Several weeks ago, I offered an explanation for the Common Core for language arts. Today, I’d like to focus on math. The standards are supposed to be in place during this school year. According to the Teaching Channel website, which presents videos on a number of topics related to the new standards, the Common Core for math “aims to present fewer topics each grade to allow students to work more slowly and focus on a particular concept.” Jason Zimba, one of the writers for Common Core math, explains that the standards in elementary school, called domains, “Will give students more time to focus and internalize concepts.” These domains include:
- Operations & algebraic thinking
- Numbers and Operations in Base 10
- Measurement & Data
The main operations for grades 1 and 2 are addition and subtraction, while those for grades 3 and 4 are multiplication and division. Grades 3 through 5 add fractions to the list. with increasing sophistication included at each grade level. Solving word problems involving money begins in second grade, with an “emphasis on practical applications.” Will the standards provide opportunities for capable students to advance to the next set of standards prior to entering the next grade?
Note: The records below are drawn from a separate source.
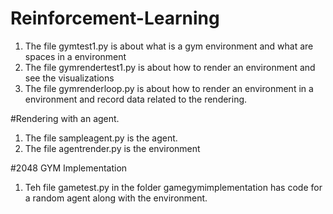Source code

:# Reinforcement-Learning
1. The file gymtest1.py is about what is a gym environment and what are spaces in a environment
2. The file gymrendertest1.py is about how to render an environment and see the visualizations
3. The file gymrenderloop.py is about how to render an environment in a environment and record data related to the rendering.

#Rendering with an agent.
1. The file sampleagent.py is the agent.
2. The file agentrender.py is the environment

#2048 GYM Implementation
1. Teh file gametest.py in the folder gamegymimplementation has code for a random agent along with the environment.
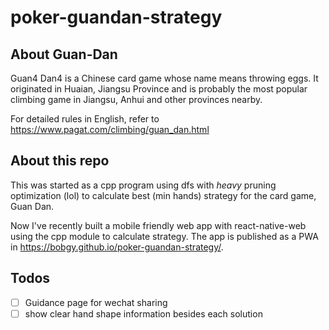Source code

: # poker-guandan-strategy

## About Guan-Dan

Guan4 Dan4 is a Chinese card game whose name means throwing eggs. It originated in Huaian, Jiangsu Province and is probably the most popular climbing game in Jiangsu, Anhui and other provinces nearby.

For detailed rules in English, refer to https://www.pagat.com/climbing/guan_dan.html

## About this repo

This was started as a cpp program using dfs with _heavy_ pruning optimization (lol) to calculate best (min hands) strategy for the card game, Guan Dan.

Now I've recently built a mobile friendly web app with react-native-web using the cpp module to calculate strategy. The app is published as a PWA in https://bobgy.github.io/poker-guandan-strategy/.

## Todos

- [ ] Guidance page for wechat sharing
- [ ] show clear hand shape information besides each solution

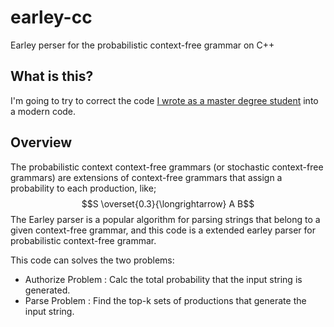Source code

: # earley-cc
Earley perser for the probabilistic context-free grammar on C++

## What is this?
I'm going to try to correct the code [I wrote as a master degree student](https://github.com/attgm/earley-c) into a modern code.

## Overview

The probabilistic context context-free grammars (or stochastic context-free grammars) are extensions of context-free grammars that assign a probability to each production, like;
$$S \overset{0.3}{\longrightarrow} A B$$
The Earley parser is a popular algorithm for parsing strings that belong to a given context-free grammar, and this code is a extended earley parser for probabilistic context-free grammar.

This code can solves the two problems:

- Authorize Problem :  Calc the total probability that the input string is generated.
- Parse Problem : Find the top-k sets of productions that generate the input string.
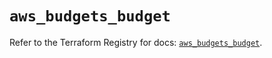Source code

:# `aws_budgets_budget`

Refer to the Terraform Registry for docs: [`aws_budgets_budget`](https://registry.terraform.io/providers/hashicorp/aws/5.94.0/docs/resources/budgets_budget).

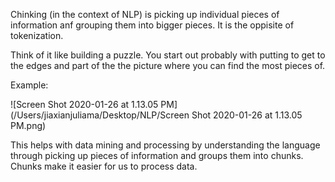 <!--title="Chunking"-->

Chinking (in the context of NLP) is picking up individual pieces of information anf grouping them into bigger pieces. It is the oppisite of tokenization.

Think of it like building a puzzle. You start out probably with putting to get to the edges and part of the the picture where you can find the most pieces of. 



Example:

![Screen Shot 2020-01-26 at 1.13.05 PM](/Users/jiaxianjuliama/Desktop/NLP/Screen Shot 2020-01-26 at 1.13.05 PM.png)



This helps with data mining and processing by understanding the language through picking up pieces of information and groups them into chunks. Chunks make it easier for us to process data.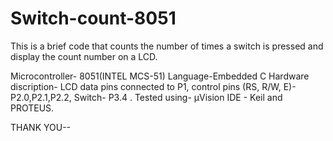 # Switch-count-8051
This is a brief code that counts the number of times a switch is pressed and display the count number on a LCD.

Microcontroller- 8051(INTEL MCS-51)
Language-Embedded C
Hardware discription- LCD data pins connected to P1, control pins (RS, R/W, E)- P2.0,P2.1,P2.2, Switch- P3.4 .
Tested using- µVision IDE - Keil and PROTEUS.

THANK YOU--
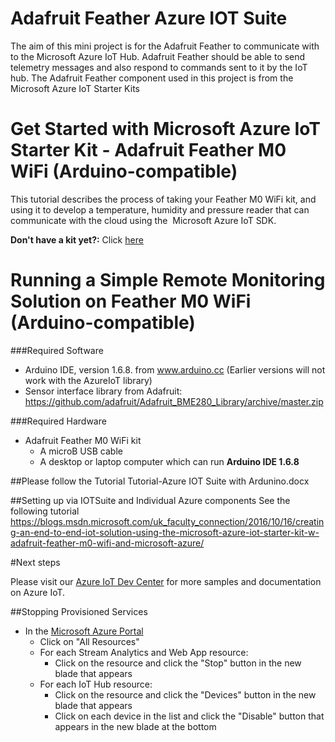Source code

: # Adafruit Feather Azure IOT Suite

The aim of this mini project is for the Adafruit Feather to communicate with to the Microsoft Azure IoT Hub. Adafruit Feather should be able to send telemetry messages and also respond to commands sent to it by the IoT hub. The Adafruit Feather component used in this project is from the Microsoft Azure IoT Starter Kits 

# Get Started with Microsoft Azure IoT Starter Kit - Adafruit Feather M0 WiFi (Arduino-compatible)
This tutorial describes the process of taking your Feather M0 WiFi kit, and using it to develop a temperature, humidity and pressure reader that can communicate with the cloud using the  Microsoft Azure IoT SDK. 

**Don't have a kit yet?:** Click [here](http://azure.com/iotstarterkits)

# Running a Simple Remote Monitoring Solution on Feather M0 WiFi (Arduino-compatible)

###Required Software

- Arduino IDE, version 1.6.8. from www.arduino.cc (Earlier versions will not work with the AzureIoT library)
- Sensor interface library from Adafruit: https://github.com/adafruit/Adafruit_BME280_Library/archive/master.zip

###Required Hardware

- Adafruit Feather M0 WiFi kit
  - A microB USB cable
  - A desktop or laptop computer which can run **Arduino IDE 1.6.8**

##Please follow the Tutorial 
Tutorial-Azure IOT Suite with Ardunino.docx

##Setting up via IOTSuite and Individual Azure components 
See the following tutorial https://blogs.msdn.microsoft.com/uk_faculty_connection/2016/10/16/creating-an-end-to-end-iot-solution-using-the-microsoft-azure-iot-starter-kit-w-adafruit-feather-m0-wifi-and-microsoft-azure/


#Next steps

Please visit our [Azure IoT Dev Center](https://azure.microsoft.com/en-us/develop/iot/) for more samples and documentation on Azure IoT.

##Stopping Provisioned Services

- In the [Microsoft Azure Portal](https://portal.azure.com/)
    - Click on "All Resources"
    - For each Stream Analytics and Web App resource:
        - Click on the resource and click the "Stop" button in the new blade that appears
    - For each IoT Hub resource:
        - Click on the resource and click the "Devices" button in the new blade that appears
        - Click on each device in the list and click the "Disable" button that appears in the new blade at the bottom
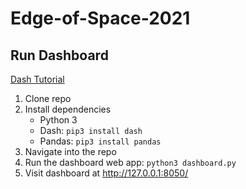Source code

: # Edge-of-Space-2021

## Run Dashboard
[Dash Tutorial](https://dash.plotly.com/installation)

1. Clone repo
2. Install dependencies
    * Python 3
    * Dash: `pip3 install dash`
    * Pandas: `pip3 install pandas`
5. Navigate into the repo
6. Run the dashboard web app: `python3 dashboard.py`
7. Visit dashboard at http://127.0.0.1:8050/
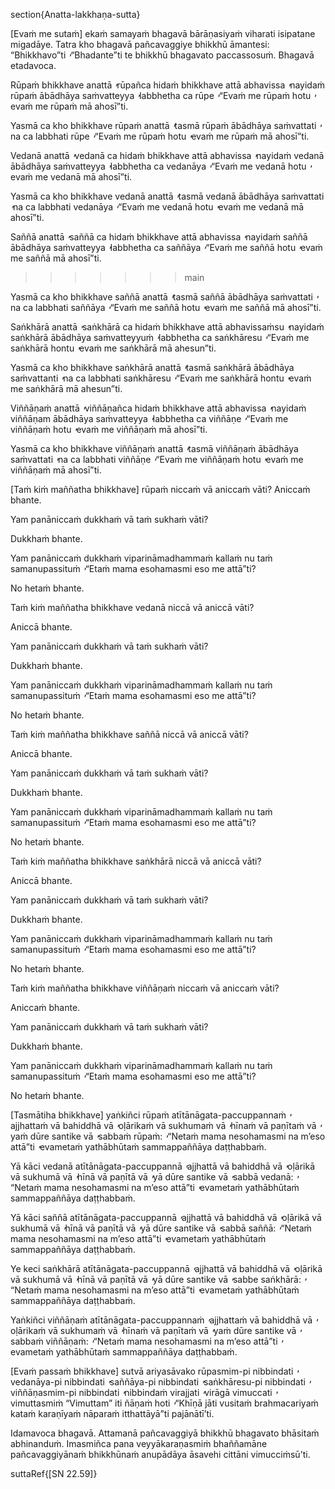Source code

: section{Anatta-lakkhaṇa-sutta}

[Evaṁ me sutaṁ] ekaṁ samayaṁ bhagavā bārāṇasiyaṁ viharati isipatane migadāye. Tatra kho bhagavā pañcavaggiye bhikkhū āmantesi: “Bhikkhavo”ti  ̓  “Bhadante”ti te bhikkhū bhagavato paccassosuṁ. Bhagavā etadavoca.

Rūpaṁ bhikkhave anattā  ̓  rūpañca hidaṁ bhikkhave attā abhavissa  ̓  nayidaṁ rūpaṁ ābādhāya saṁvatteyya  ̓  labbhetha ca rūpe  ̓  “Evaṁ me rūpaṁ hotu  ̓  evaṁ me rūpaṁ mā ahosī”ti.

Yasmā ca kho bhikkhave rūpaṁ anattā  ̓  tasmā rūpaṁ ābādhāya saṁvattati  ̓  na ca labbhati rūpe  ̓  “Evaṁ me rūpaṁ hotu  ̓  evaṁ me rūpaṁ mā ahosī”ti.

Vedanā anattā  ̓  vedanā ca hidaṁ bhikkhave attā abhavissa  ̓  nayidaṁ vedanā ābādhāya saṁvatteyya  ̓  labbhetha ca vedanāya  ̓  “Evaṁ me vedanā hotu  ̓  evaṁ me vedanā mā ahosī”ti.

Yasmā ca kho bhikkhave vedanā anattā  ̓  tasmā vedanā ābādhāya saṁvattati  ̓  na ca labbhati vedanāya  ̓  “Evaṁ me vedanā hotu  ̓  evaṁ me vedanā mā ahosī”ti.

Saññā anattā  ̓  saññā ca hidaṁ bhikkhave attā abhavissa  ̓  nayidaṁ saññā ābādhāya saṁvatteyya  ̓  labbhetha ca saññāya  ̓  “Evaṁ me saññā hotu  ̓  evaṁ me saññā mā ahosī”ti.
>>>>>>> main

Yasmā ca kho bhikkhave saññā anattā  ̓  tasmā saññā ābādhāya saṁvattati  ̓  na ca labbhati saññāya  ̓  “Evaṁ me saññā hotu  ̓  evaṁ me saññā mā ahosī”ti.

Saṅkhārā anattā  ̓  saṅkhārā ca hidaṁ bhikkhave attā abhavissaṁsu  ̓  nayidaṁ saṅkhārā ābādhāya saṁvatteyyuṁ  ̓  labbhetha ca saṅkhāresu  ̓  “Evaṁ me saṅkhārā hontu  ̓  evaṁ me saṅkhārā mā ahesun”ti.

Yasmā ca kho bhikkhave saṅkhārā anattā  ̓  tasmā saṅkhārā ābādhāya saṁvattanti  ̓  na ca labbhati saṅkhāresu  ̓  “Evaṁ me saṅkhārā hontu  ̓  evaṁ me saṅkhārā mā ahesun”ti.

Viññāṇaṁ anattā  ̓  viññāṇañca hidaṁ bhikkhave attā abhavissa  ̓  nayidaṁ viññāṇam ābādhāya saṁvatteyya  ̓  labbhetha ca viññāṇe  ̓  “Evaṁ me viññāṇaṁ hotu  ̓  evaṁ me viññāṇaṁ mā ahosī”ti.

Yasmā ca kho bhikkhave viññāṇaṁ anattā  ̓  tasmā viññāṇaṁ ābādhāya saṁvattati  ̓  na ca labbhati viññāṇe  ̓  “Evaṁ me viññāṇaṁ hotu  ̓  evaṁ me viññāṇaṁ mā ahosī”ti.

[Taṁ kiṁ maññatha bhikkhave] rūpaṁ niccaṁ vā aniccaṁ vāti? Aniccaṁ bhante.

Yam panāniccaṁ dukkhaṁ vā taṁ sukhaṁ vāti?

Dukkhaṁ bhante.

Yam panāniccaṁ dukkhaṁ viparināmadhammaṁ kallaṁ nu taṁ samanupassituṁ  ̓  “Etaṁ mama esohamasmi eso me attā”ti?

No hetaṁ bhante.

Taṁ kiṁ maññatha bhikkhave vedanā niccā vā aniccā vāti?

Aniccā bhante.

Yam panāniccaṁ dukkhaṁ vā taṁ sukhaṁ vāti?

Dukkhaṁ bhante.

Yam panāniccaṁ dukkhaṁ viparināmadhammaṁ kallaṁ nu taṁ samanupassituṁ  ̓  “Etaṁ mama esohamasmi eso me attā”ti?

No hetaṁ bhante.

Taṁ kiṁ maññatha bhikkhave saññā niccā vā aniccā vāti?

Aniccā bhante.

Yam panāniccaṁ dukkhaṁ vā taṁ sukhaṁ vāti?

Dukkhaṁ bhante.

Yam panāniccaṁ dukkhaṁ viparināmadhammaṁ kallaṁ nu taṁ samanupassituṁ  ̓  “Etaṁ mama esohamasmi eso me attā”ti?

No hetaṁ bhante.

Taṁ kiṁ maññatha bhikkhave saṅkhārā niccā vā aniccā vāti?

Aniccā bhante.

Yam panāniccaṁ dukkhaṁ vā taṁ sukhaṁ vāti?

Dukkhaṁ bhante.

Yam panāniccaṁ dukkhaṁ viparināmadhammaṁ kallaṁ nu taṁ samanupassituṁ  ̓  “Etaṁ mama esohamasmi eso me attā”ti?

No hetaṁ bhante.

Taṁ kiṁ maññatha bhikkhave viññāṇaṁ niccaṁ vā aniccaṁ vāti?

Aniccaṁ bhante.

Yam panāniccaṁ dukkhaṁ vā taṁ sukhaṁ vāti?

Dukkhaṁ bhante.

Yam panāniccaṁ dukkhaṁ viparināmadhammaṁ kallaṁ nu taṁ samanupassituṁ  ̓  “Etaṁ mama esohamasmi eso me attā”ti?

No hetaṁ bhante.

[Tasmātiha bhikkhave] yaṅkiñci rūpaṁ atītānāgata-paccuppannaṁ  ̓  ajjhattaṁ vā bahiddhā vā  ̓  oḷārikaṁ vā sukhumaṁ vā  ̓  hīnaṁ vā paṇītaṁ vā  ̓  yaṁ dūre santike vā  ̓  sabbaṁ rūpaṁ:  ̓  “Netaṁ mama nesohamasmi na m’eso attā”ti  ̓  evametaṁ yathābhūtaṁ sammappaññāya daṭṭhabbaṁ.

Yā kāci vedanā atītānāgata-paccuppannā  ̓  ajjhattā vā bahiddhā vā  ̓  oḷārikā vā sukhumā vā  ̓  hīnā vā paṇītā vā  ̓  yā dūre santike vā  ̓  sabbā vedanā:  ̓  “Netaṁ mama nesohamasmi na m’eso attā”ti  ̓  evametaṁ yathābhūtaṁ sammappaññāya daṭṭhabbaṁ.

Yā kāci saññā atītānāgata-paccuppannā  ̓  ajjhattā vā bahiddhā vā  ̓  oḷārikā vā sukhumā vā  ̓  hīnā vā paṇītā vā  ̓  yā dūre santike vā  ̓  sabbā saññā:  ̓  “Netaṁ mama nesohamasmi na m’eso attā”ti  ̓  evametaṁ yathābhūtaṁ sammappaññāya daṭṭhabbaṁ.

Ye keci saṅkhārā atītānāgata-paccuppannā  ̓  ajjhattā vā bahiddhā vā  ̓  oḷārikā vā sukhumā vā  ̓  hīnā vā paṇītā vā  ̓  yā dūre santike vā  ̓  sabbe saṅkhārā:  ̓  “Netaṁ mama nesohamasmi na m’eso attā”ti  ̓  evametaṁ yathābhūtaṁ sammappaññāya daṭṭhabbaṁ.

Yaṅkiñci viññāṇaṁ atītānāgata-paccuppannaṁ  ̓  ajjhattaṁ vā bahiddhā vā  ̓  oḷārikaṁ vā sukhumaṁ vā  ̓  hīnaṁ vā paṇītaṁ vā  ̓  yaṁ dūre santike vā  ̓  sabbaṁ viññāṇaṁ:  ̓  “Netaṁ mama nesohamasmi na m’eso attā”ti  ̓  evametaṁ yathābhūtaṁ sammappaññāya daṭṭhabbaṁ.

[Evaṁ passaṁ bhikkhave] sutvā ariyasāvako rūpasmim-pi nibbindati  ̓  vedanāya-pi nibbindati  ̓  saññāya-pi nibbindati  ̓  saṅkhāresu-pi nibbindati  ̓  viññāṇasmim-pi nibbindati  ̓  nibbindaṁ virajjati  ̓  virāgā vimuccati  ̓  vimuttasmiṁ “Vimuttam” iti ñāṇaṁ hoti  ̓  “Khīṇā jāti vusitaṁ brahmacariyaṁ kataṁ karaṇīyaṁ nāparaṁ itthattāyā”ti pajānātī’ti.

Idamavoca bhagavā. Attamanā pañcavaggiyā bhikkhū bhagavato bhāsitaṁ abhinanduṁ. Imasmiñca pana veyyākaraṇasmiṁ bhaññamāne pañcavaggiyānaṁ bhikkhūnaṁ anupādāya āsavehi cittāni vimucciṁsū’ti.

suttaRef{[SN 22.59]}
While the standards provide the “what” of the curriculum, teachers provide the “how.” Thus, actual implementation depends upon the administration and faculty of district and schools. How motivated will teachers be to adhere to these new standards?
The answer to that might be how engaged they are in their profession. Education Week recently featured the results of a Gallup poll survey that indicates that approximately 30% of classroom teachers are ‘actively engaged’ in their jobs, after six months to a year. “For educators with between six months and a year of teaching, professional engagement is at 35.1 percent. But that figure goes down to 30.9 percent for teachers who have been on the job for one to three years, and it continues to drop for teachers in their third to fifth year. At more than 10 years, there’s a slight bump back upwards, bringing engagement to 31.8 percent.”
Good teachers (those within that 30% range) have already been implementing high standards for their students without the mandate of the Common Core. Let’s raise the standards for everyone!